> ASSIGNMENT
Lines below that include "Thread" are the answer; copy each one.

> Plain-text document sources
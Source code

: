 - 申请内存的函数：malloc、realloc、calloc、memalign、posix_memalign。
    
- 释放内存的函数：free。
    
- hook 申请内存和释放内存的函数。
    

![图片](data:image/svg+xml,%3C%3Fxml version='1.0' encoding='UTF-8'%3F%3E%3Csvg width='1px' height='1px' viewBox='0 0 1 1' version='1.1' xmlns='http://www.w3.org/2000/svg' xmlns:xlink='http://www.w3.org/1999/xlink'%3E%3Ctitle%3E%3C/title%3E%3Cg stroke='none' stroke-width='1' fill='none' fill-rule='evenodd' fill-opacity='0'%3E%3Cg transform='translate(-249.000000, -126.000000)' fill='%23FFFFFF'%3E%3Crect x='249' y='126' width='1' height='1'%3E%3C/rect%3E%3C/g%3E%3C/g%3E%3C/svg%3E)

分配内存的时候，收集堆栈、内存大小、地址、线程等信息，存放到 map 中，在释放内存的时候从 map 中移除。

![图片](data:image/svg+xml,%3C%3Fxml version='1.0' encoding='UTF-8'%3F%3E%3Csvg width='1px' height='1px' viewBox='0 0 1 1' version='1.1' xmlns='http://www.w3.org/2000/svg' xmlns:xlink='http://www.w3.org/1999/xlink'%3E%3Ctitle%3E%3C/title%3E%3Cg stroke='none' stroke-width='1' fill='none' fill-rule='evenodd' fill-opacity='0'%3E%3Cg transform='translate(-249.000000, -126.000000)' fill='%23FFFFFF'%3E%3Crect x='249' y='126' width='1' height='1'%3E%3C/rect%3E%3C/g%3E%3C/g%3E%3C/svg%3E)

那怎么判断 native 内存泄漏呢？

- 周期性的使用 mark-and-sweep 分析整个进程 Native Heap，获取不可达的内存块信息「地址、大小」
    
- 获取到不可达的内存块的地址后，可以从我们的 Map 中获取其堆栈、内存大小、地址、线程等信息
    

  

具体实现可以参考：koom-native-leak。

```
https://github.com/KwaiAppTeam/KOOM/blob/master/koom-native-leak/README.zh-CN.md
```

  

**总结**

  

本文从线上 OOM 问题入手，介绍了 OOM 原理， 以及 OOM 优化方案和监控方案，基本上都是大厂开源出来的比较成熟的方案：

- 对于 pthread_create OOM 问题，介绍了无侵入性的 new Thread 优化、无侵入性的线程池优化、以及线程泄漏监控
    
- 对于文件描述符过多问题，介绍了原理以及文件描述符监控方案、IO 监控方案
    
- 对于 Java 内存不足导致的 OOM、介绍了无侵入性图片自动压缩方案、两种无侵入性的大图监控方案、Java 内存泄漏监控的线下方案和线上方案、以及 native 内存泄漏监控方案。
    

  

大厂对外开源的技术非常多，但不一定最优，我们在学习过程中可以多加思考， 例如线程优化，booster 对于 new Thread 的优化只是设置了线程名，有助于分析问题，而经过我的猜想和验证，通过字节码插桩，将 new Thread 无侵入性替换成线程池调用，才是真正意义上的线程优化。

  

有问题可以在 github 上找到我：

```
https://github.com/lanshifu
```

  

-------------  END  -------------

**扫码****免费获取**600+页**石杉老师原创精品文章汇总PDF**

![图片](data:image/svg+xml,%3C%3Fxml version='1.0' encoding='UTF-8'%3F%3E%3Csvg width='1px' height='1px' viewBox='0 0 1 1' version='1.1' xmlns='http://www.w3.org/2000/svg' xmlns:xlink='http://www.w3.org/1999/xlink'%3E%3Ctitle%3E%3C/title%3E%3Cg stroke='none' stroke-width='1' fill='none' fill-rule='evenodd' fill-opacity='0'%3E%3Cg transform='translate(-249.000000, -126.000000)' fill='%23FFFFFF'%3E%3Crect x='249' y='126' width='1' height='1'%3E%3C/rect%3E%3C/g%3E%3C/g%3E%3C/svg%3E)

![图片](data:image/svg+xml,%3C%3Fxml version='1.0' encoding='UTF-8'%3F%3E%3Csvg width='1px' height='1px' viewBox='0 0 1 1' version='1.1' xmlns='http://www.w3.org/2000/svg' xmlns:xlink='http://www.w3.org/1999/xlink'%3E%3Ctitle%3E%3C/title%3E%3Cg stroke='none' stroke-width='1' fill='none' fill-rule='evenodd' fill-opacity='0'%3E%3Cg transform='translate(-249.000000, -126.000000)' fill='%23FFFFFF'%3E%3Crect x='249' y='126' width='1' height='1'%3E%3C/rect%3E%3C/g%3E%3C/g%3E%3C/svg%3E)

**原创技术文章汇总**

> ANSWER BOX
- 对于 pthread_create OOM 问题，介绍了无侵入性的 new Thread 优化、无侵入性的线程池优化、以及线程泄漏监控
大厂对外开源的技术非常多，但不一定最优，我们在学习过程中可以多加思考， 例如线程优化，booster 对于 new Thread 的优化只是设置了线程名，有助于分析问题，而经过我的猜想和验证，通过字节码插桩，将 new Thread 无侵入性替换成线程池调用，才是真正意义上的线程优化。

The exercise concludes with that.